If it was proper XML, ConTeXt would not have problems with it. ConTeXt explicitly has the capability to handle XML files, which your input simply is not. In fact, it is sloppy HTML-esque data that modern webbrowsers happen to be able to handle more or less correctly. It is not valid HTML either, because valid HTML has to be valid SGML, which your input clearly is not.

I agree my input isn’t proper XML, but it is valid SGML. One of the main differences between both is that SGML allows unclosed tags. This is why cases such as this one are corner-cases: https://validator.w3.org/nu/?doc=https%3A%2F%2Fseumasjeltzz.github.io%2FLing.... Since I considered this a corner-case, I thought that a command such as \xmlignore{#1}{head/(meta|link)} would make sense.

...

That said, Tools like xmllint exist for this stuff. Just write a small batch driver file in some scripting language ((power)shell, lua, python, perl, etc.) to preprocess the HTML stuff into clean XML, and you should be fine.

Many thanks for your for your reply again. Maybe all XML handling is way more complex than I originally thought. Many thanks for your help, Pablo

Thangalin

18 May 18 May

3:23 a.m.

...

I wanted to write an introduction on how to typeset XML sources with ConTeXt (at least, in Spanish).

See: https://dave.autonoma.ca/blog/2020/04/11/project-gutenberg-projects/ It's English, but describes a fair amount of what you're probably looking to accomplish, and there are all sorts of free translation services now.

...

One of the main issues I face is to find examples.

See: https://wiki.contextgarden.net/XML https://wiki.contextgarden.net/Getting_Started_with_XML_and_ConTeXt_using_TE... And themes for my text editor, KeenWrite, in particular: https://github.com/DaveJarvis/keenwrite-themes/tree/main/xhtml https://github.com/DaveJarvis/keenwrite-themes/tree/main/tarmes https://github.com/DaveJarvis/keenwrite-themes/tree/main/boschet

...

Maybe all XML handling is way more complex than I originally thought.

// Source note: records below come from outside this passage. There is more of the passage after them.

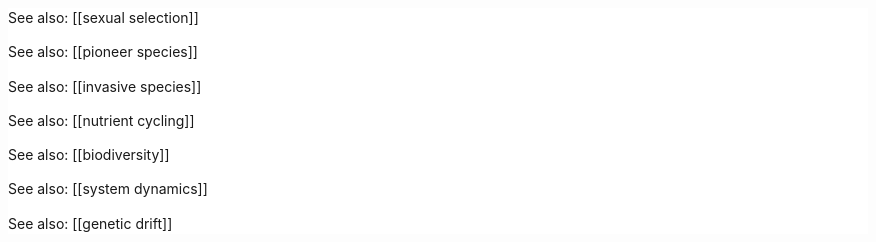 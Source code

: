 See also: [[sexual selection]]


See also: [[pioneer species]]


See also: [[invasive species]]


See also: [[nutrient cycling]]


See also: [[biodiversity]]


See also: [[system dynamics]]


See also: [[genetic drift]] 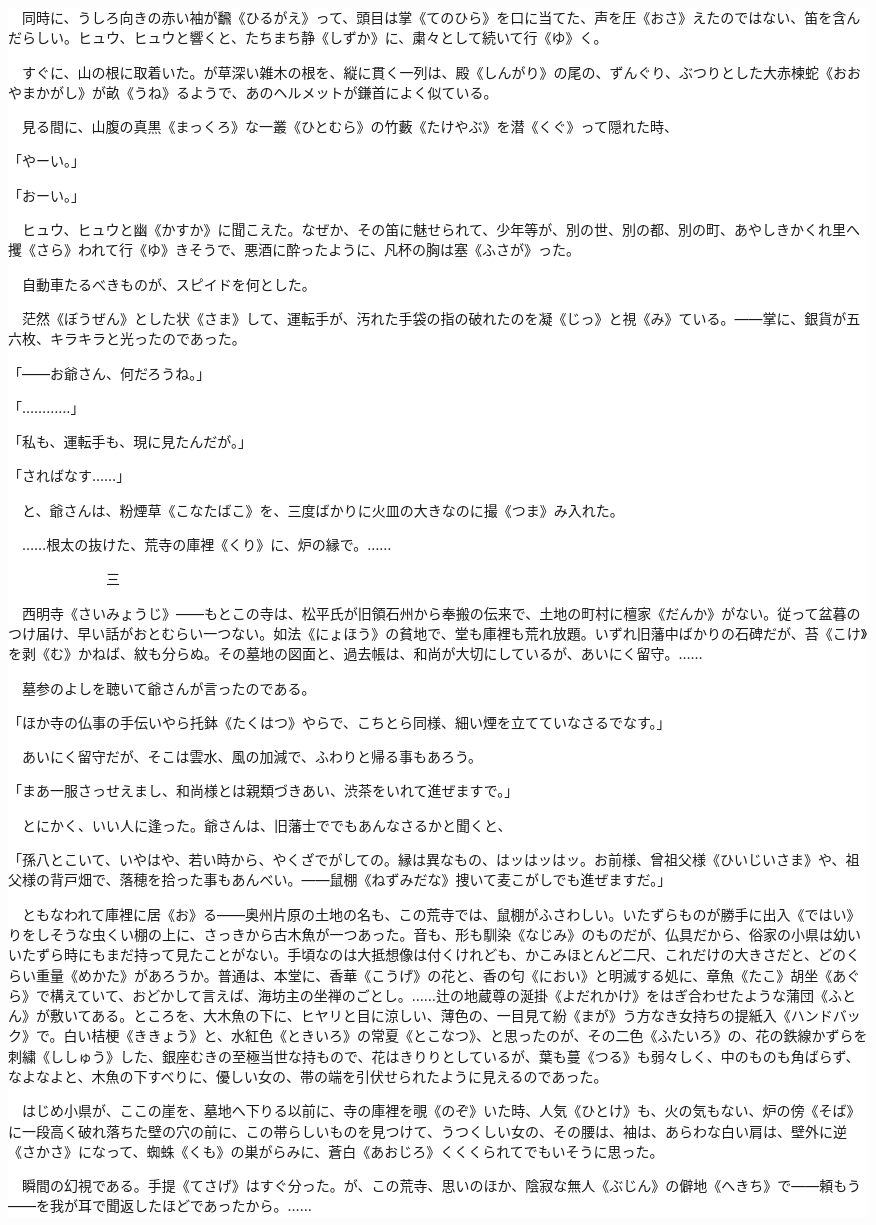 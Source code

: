 　同時に、うしろ向きの赤い袖が飜《ひるがえ》って、頭目は掌《てのひら》を口に当てた、声を圧《おさ》えたのではない、笛を含んだらしい。ヒュウ、ヒュウと響くと、たちまち静《しずか》に、粛々として続いて行《ゆ》く。

　すぐに、山の根に取着いた。が草深い雑木の根を、縦に貫く一列は、殿《しんがり》の尾の、ずんぐり、ぶつりとした大赤楝蛇《おおやまかがし》が畝《うね》るようで、あのヘルメットが鎌首によく似ている。

　見る間に、山腹の真黒《まっくろ》な一叢《ひとむら》の竹藪《たけやぶ》を潜《くぐ》って隠れた時、

「やーい。」

「おーい。」

　ヒュウ、ヒュウと幽《かすか》に聞こえた。なぜか、その笛に魅せられて、少年等が、別の世、別の都、別の町、あやしきかくれ里へ攫《さら》われて行《ゆ》きそうで、悪酒に酔ったように、凡杯の胸は塞《ふさが》った。

　自動車たるべきものが、スピイドを何とした。

　茫然《ぼうぜん》とした状《さま》して、運転手が、汚れた手袋の指の破れたのを凝《じっ》と視《み》ている。――掌に、銀貨が五六枚、キラキラと光ったのであった。



「――お爺さん、何だろうね。」

「…………」

「私も、運転手も、現に見たんだが。」

「さればなす……」

　と、爺さんは、粉煙草《こなたばこ》を、三度ばかりに火皿の大きなのに撮《つま》み入れた。

　……根太の抜けた、荒寺の庫裡《くり》に、炉の縁で。……



　　　　　　　三



　西明寺《さいみょうじ》――もとこの寺は、松平氏が旧領石州から奉搬の伝来で、土地の町村に檀家《だんか》がない。従って盆暮のつけ届け、早い話がおとむらい一つない。如法《にょほう》の貧地で、堂も庫裡も荒れ放題。いずれ旧藩中ばかりの石碑だが、苔《こけ》を剥《む》かねば、紋も分らぬ。その墓地の図面と、過去帳は、和尚が大切にしているが、あいにく留守。……

　墓参のよしを聴いて爺さんが言ったのである。

「ほか寺の仏事の手伝いやら托鉢《たくはつ》やらで、こちとら同様、細い煙を立てていなさるでなす。」

　あいにく留守だが、そこは雲水、風の加減で、ふわりと帰る事もあろう。

「まあ一服さっせえまし、和尚様とは親類づきあい、渋茶をいれて進ぜますで。」

　とにかく、いい人に逢った。爺さんは、旧藩士ででもあんなさるかと聞くと、

「孫八とこいて、いやはや、若い時から、やくざでがしての。縁は異なもの、はッはッはッ。お前様、曾祖父様《ひいじいさま》や、祖父様の背戸畑で、落穂を拾った事もあんべい。――鼠棚《ねずみだな》捜いて麦こがしでも進ぜますだ。」

　ともなわれて庫裡に居《お》る――奥州片原の土地の名も、この荒寺では、鼠棚がふさわしい。いたずらものが勝手に出入《ではい》りをしそうな虫くい棚の上に、さっきから古木魚が一つあった。音も、形も馴染《なじみ》のものだが、仏具だから、俗家の小県は幼いいたずら時にもまだ持って見たことがない。手頃なのは大抵想像は付くけれども、かこみほとんど二尺、これだけの大きさだと、どのくらい重量《めかた》があろうか。普通は、本堂に、香華《こうげ》の花と、香の匂《におい》と明滅する処に、章魚《たこ》胡坐《あぐら》で構えていて、おどかして言えば、海坊主の坐禅のごとし。……辻の地蔵尊の涎掛《よだれかけ》をはぎ合わせたような蒲団《ふとん》が敷いてある。ところを、大木魚の下に、ヒヤリと目に涼しい、薄色の、一目見て紛《まが》う方なき女持ちの提紙入《ハンドバック》で。白い桔梗《ききょう》と、水紅色《ときいろ》の常夏《とこなつ》、と思ったのが、その二色《ふたいろ》の、花の鉄線かずらを刺繍《ししゅう》した、銀座むきの至極当世な持もので、花はきりりとしているが、葉も蔓《つる》も弱々しく、中のものも角ばらず、なよなよと、木魚の下すべりに、優しい女の、帯の端を引伏せられたように見えるのであった。

　はじめ小県が、ここの崖を、墓地へ下りる以前に、寺の庫裡を覗《のぞ》いた時、人気《ひとけ》も、火の気もない、炉の傍《そば》に一段高く破れ落ちた壁の穴の前に、この帯らしいものを見つけて、うつくしい女の、その腰は、袖は、あらわな白い肩は、壁外に逆《さかさ》になって、蜘蛛《くも》の巣がらみに、蒼白《あおじろ》くくくられてでもいそうに思った。

　瞬間の幻視である。手提《てさげ》はすぐ分った。が、この荒寺、思いのほか、陰寂な無人《ぶじん》の僻地《へきち》で――頼もう――を我が耳で聞返したほどであったから。……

It takes some elbow grease. Conceptually, it's essentially mapping XML elements to xmlsetups, which are used to apply typesetting instructions. Cheers!

Pablo Rodriguez

6 p.m.

On 5/18/22 03:23, Thangalin via ntg-context wrote:

...

[…] I wanted to write an introduction on how to typeset XML sources with ConTeXt (at least, in Spanish).

See: https://dave.autonoma.ca/blog/2020/04/11/project-gutenberg-projects/

It's English, but describes a fair amount of what you're probably looking to accomplish, and there are all sorts of free translation services now.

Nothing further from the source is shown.